In brendalewisprice/IPCWTMLE2Phase: Inverse Probability of Censoring Weighted Targeted Minimum Loss-based Estimation for Two-Phase STudies

knitr::opts_chunk$set(echo = TRUE)

Summary

This vignette demonstrates the application of IPCW-TMLE to data sets simulated to mimic two phase 3 clinical trials investigating the vaccine efficacy of a dengue vaccine using the approach presented in @RosevanderLaan2011 and demonstrated in @Price2020. For comparison, the Breslow-Holubkov approach for two-phase sampling estimation is also demonstrated (@BreslowHul1997).

Introduction

Data set

Two randomized, double-blinded, placebo-controlled, multicenter, Phase 3 trials of the identical recombinant, live, attenuated, tetravalent dengue vaccine (CYD-TDV) versus placebo were conducted in Asia (@Capedingetal2014) and Latin America (@Villaretal2015). These trials--labeled CYD14 and CYD15--randomized 10,275 and 20,869 children, respectively, in 2:1 allocation to vaccine:placebo, with immunizations administered at months 0, 6, and 12. The primary analyses assessed vaccine efficacy ($VE$) against symptomatic, virologically confirmed dengue (VCD) occurring at least 28 days after the third immunization through to the Month 25 visit. Based on a proportional hazards model, estimated $VE$ was 56.5\% (95\% CI 43.8--66.4) for CYD14 and 64.7\% (95\% CI 58.7--69.8) for CYD15.

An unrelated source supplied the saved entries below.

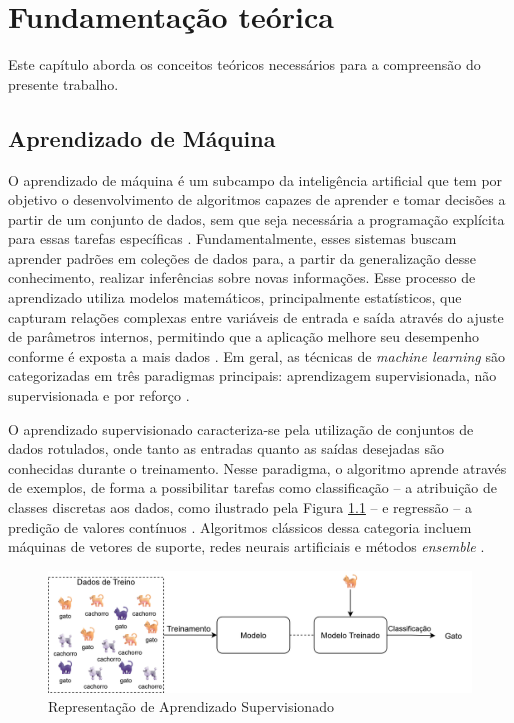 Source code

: \chapter{Fundamentação teórica}

Este capítulo aborda os conceitos teóricos necessários para a compreensão do presente trabalho.

\section{Aprendizado de Máquina}

O aprendizado de máquina é um subcampo da inteligência artificial que tem por objetivo o desenvolvimento de algoritmos capazes de aprender e tomar decisões a partir de um conjunto de dados, sem que seja necessária a programação explícita para essas tarefas específicas \cite{mlDietterich}. Fundamentalmente, esses sistemas buscam aprender padrões em coleções de dados para, a partir da generalização desse conhecimento, realizar inferências sobre novas informações. Esse processo de aprendizado utiliza modelos matemáticos, principalmente estatísticos, que capturam relações complexas entre variáveis de entrada e saída através do ajuste de parâmetros internos, permitindo que a aplicação melhore seu desempenho conforme é exposta a mais dados \cite{mlSarker,mlDietterich}. Em geral, as técnicas de \textit{machine learning} são categorizadas em três paradigmas principais: aprendizagem supervisionada, não supervisionada e por reforço \cite{mlSarker}.

O aprendizado supervisionado caracteriza-se pela utilização de conjuntos de dados rotulados, onde tanto as entradas quanto as saídas desejadas são conhecidas durante o treinamento. Nesse paradigma, o algoritmo aprende através de exemplos, de forma a possibilitar tarefas como classificação -- a atribuição de classes discretas aos dados, como ilustrado pela Figura \ref{fig:mlsupervised} -- e regressão -- a predição de valores contínuos \cite{mlDietterich}. Algoritmos clássicos dessa categoria incluem máquinas de vetores de suporte, redes neurais artificiais e métodos \textit{ensemble} \cite{mlSarker}.

\begin{figure}[H]
	\caption{\label{fig:mlsupervised}Representação de Aprendizado Supervisionado}
    \begin{center}
    \includegraphics[width=1\linewidth]{images/mlsupervised.png}
	\end{center}
\end{figure}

The trials measured neutralizing antibody titers to each of the four dengue serotypes contained in the CYD-TDV vaccine at baseline and at Month 13. These titers were measured via case-cohort sampling performed as Bernoulli random samples of all randomized participants at enrollment and additionally from all participants who experienced the VCD endpoint after Month 13 and by Month 25 (cases). An individual's Month 13 log10-transformed geometric mean titer to the four vaccine-strain serotypes (``M13 average titer") has been studied as a biomarker of dengue risk and vaccine efficacy in secondary analyses (@Vigne2017, @Moodieetal2018, @Sridhar2018), and for this example we study this marker as our phase 2 variable of interest.

Simulated Data Sets

For this Vignette, we will not use the actual data from these vaccine trials, but data that has been simulated to be similar in distribution to the actual vaccine trial data. These simulated data sets are included in this package under the names "simCYD14_twostage.RData" and "simCYD15_twostage.RData". The outcome for the clinical trials is virally confirmed dengue (VCD), coded in the data sets as 1 for VCD and 0 otherwise. Covariates adjusted for in the models include age, gender, and country. The phase two sample is taken as a stratified sample based on outcome (VCD or no-VCD) and vaccination status (vaccine or placebo), and is coded for in the data set as delta=1 for phase 2 selection (0 otherwise). Individual observation level weights reflect the probability of sampling to phase two. For this analysis, the data sets are combined. Further details on the data sets can be found in the package documentation under "simCYD14_twostage" and "simCYD15_twostage".

Analysis Approach

IPCW-TMLE methodology is applied to assess the association of M13 average titer with the subsequent risk of VCD through Month 25 (variable "VCD"). We investigate how the risk of VCD compares between vaccine recipients with above median versus below median values of M13 average titer ("M13_PRNT_SeroAverage"), coded below as $A=1$ and $A=0$ respectively. Our parameters of interest are the two marginalized risks $\Psi_1 = E[E(Y=1|A=1,X)]$ and $\Psi_0 = E[E(Y=1|A=0,X)]$, where $X$ represents the phase 1 baseline covariates age, gender, and country of origin. We also are interested in specified contrasts $\theta = h(\Psi_1,\Psi_0)$ such as the marginalized risk difference ($\theta =\Psi_1-\Psi_0$), the relative marginalized risk raio $\theta = \Psi_1 / \Psi_0$, the relative marginalized odds ratio $\theta = \Psi_1/(1-\Psi_1) / \Psi_0/(1-\Psi_0)$,

IPCW-TMLE estimates of $\Psi_1$, $\Psi_0$, and $\theta$ are obtained using the methods described in Price and Gilbert (2020), and Breslow-Holubkov estimates are obtained using the "tps" function from the package osDesign (@HaneuseSaegusaLumley2011).

First, load and prepare the data

The two simulated data sets are included in the package.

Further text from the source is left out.